I have a chainsaw that is flooding it is a Jonsered with a Tillotson carburetor. As far a cleaning the carburetor what part of it would cause the flooding. I already cleaned it once, but now I am going to soak it overnight and I want to know what areas to zero in on to fix the problem. Also wondering if anyone has a diagram of the Tillotson HK1 carburetor? I want to doublecheck the gaskets are in the right order. Thanks Bob


----------



## 30yearTech (Sep 14, 2006)

A worn or bad inlet metering needle, a stiff metering diaphragm, or worn out of adjustment metering lever. 

You might try the Tillotson website for an IPL, I don't know if they have them or not, but it's worth a look.

http://www.tillotson.ie/index.php


----------



## Bob DiGiacomo (Jan 15, 2009)

thanks for the help and suggestions 30 yr. (by now it should be more like 34yr.tech). I put in a new diaphram kit, so I knew that was not the problem. I soaked the carb overnight. There may have been some dirt under the needle valve not allowing it to seat properly? I also adjusted the lever it looked slightly high. I noticed that the screen was not pushed all the way down to the bottom of the hole. Regardless of all these adjustments the saw started right up. By the way who makes Jonsered is it part of husqvarna? Thanks again, Bob


----------



## 30yearTech (Sep 14, 2006)

Bob DiGiacomo said:


> By the way who makes Jonsered is it part of husqvarna? Thanks again, Bob


I believe they are their own company, Swedish based I think.
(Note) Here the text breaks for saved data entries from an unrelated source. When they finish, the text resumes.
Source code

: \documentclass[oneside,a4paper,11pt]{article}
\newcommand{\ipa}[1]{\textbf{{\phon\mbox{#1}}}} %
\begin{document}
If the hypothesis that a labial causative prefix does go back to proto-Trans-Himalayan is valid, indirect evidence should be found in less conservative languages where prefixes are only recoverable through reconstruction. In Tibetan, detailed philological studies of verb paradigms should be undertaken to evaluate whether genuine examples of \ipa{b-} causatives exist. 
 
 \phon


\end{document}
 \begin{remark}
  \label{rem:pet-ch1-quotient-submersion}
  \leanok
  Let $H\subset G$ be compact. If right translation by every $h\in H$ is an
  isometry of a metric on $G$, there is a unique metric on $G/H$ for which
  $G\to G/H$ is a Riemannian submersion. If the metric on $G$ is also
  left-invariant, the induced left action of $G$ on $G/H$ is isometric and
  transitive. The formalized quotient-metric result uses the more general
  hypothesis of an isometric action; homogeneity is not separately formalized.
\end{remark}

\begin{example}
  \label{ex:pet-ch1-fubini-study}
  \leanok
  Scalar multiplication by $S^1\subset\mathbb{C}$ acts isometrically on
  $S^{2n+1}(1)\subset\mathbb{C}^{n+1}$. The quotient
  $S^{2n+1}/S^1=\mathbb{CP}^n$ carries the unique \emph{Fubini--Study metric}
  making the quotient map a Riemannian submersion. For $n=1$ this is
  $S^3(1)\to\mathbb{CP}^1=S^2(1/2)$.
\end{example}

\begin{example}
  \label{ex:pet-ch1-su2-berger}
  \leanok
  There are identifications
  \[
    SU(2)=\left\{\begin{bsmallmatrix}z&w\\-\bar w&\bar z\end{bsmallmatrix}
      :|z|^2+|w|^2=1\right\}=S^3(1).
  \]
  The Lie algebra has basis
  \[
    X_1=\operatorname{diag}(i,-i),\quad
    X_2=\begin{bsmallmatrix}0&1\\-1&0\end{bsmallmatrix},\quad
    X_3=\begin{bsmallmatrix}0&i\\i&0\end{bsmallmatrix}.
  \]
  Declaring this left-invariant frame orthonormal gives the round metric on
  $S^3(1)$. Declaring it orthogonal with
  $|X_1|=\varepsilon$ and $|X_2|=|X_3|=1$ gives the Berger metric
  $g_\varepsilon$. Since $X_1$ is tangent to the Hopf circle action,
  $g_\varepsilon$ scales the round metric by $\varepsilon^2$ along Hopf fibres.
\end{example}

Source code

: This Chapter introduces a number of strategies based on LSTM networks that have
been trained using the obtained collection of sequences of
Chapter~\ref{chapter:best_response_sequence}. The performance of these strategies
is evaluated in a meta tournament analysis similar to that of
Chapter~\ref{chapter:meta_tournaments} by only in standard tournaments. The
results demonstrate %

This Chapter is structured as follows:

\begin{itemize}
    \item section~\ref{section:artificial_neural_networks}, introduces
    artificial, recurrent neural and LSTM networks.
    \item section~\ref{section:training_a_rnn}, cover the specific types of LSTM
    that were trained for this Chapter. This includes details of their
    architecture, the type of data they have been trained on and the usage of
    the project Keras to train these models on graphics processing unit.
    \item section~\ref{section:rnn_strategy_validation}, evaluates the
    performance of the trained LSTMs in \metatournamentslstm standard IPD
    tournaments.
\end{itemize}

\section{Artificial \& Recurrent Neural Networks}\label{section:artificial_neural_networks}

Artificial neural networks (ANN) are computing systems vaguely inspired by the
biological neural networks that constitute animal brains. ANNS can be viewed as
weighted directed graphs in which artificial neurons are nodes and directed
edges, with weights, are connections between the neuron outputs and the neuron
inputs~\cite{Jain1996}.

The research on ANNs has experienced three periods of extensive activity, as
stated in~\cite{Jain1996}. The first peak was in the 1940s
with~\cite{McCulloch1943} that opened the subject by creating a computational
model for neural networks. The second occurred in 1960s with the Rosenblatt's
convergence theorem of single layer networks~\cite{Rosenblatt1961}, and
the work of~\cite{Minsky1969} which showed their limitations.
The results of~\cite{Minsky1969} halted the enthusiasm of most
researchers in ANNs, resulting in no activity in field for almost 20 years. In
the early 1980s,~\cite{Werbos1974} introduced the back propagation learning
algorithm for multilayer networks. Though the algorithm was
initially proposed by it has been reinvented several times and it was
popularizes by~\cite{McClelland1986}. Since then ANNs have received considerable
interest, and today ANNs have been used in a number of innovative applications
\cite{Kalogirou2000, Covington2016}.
I don't think they are affiliated with Husqvarna.


----------



## usmcgrunt (Sep 16, 2007)

This link indicates that Husqvarna acquired Jonsered in 1979.As with all internet information,the author could be wrong.

http://www.opeonthenet.com/phpBB2/viewtopic.php?f=1&t=8634


----------



## 30yearTech (Sep 14, 2006)

usmcgrunt said:


> This link indicates that Husqvarna acquired Jonsered in 1979.As with all internet information,the author could be wrong.
> 
> http://www.opeonthenet.com/phpBB2/viewtopic.php?f=1&t=8634


I at one time heard that Jonsereds was part of Husqvarna, but I could never find any confirmation.


----------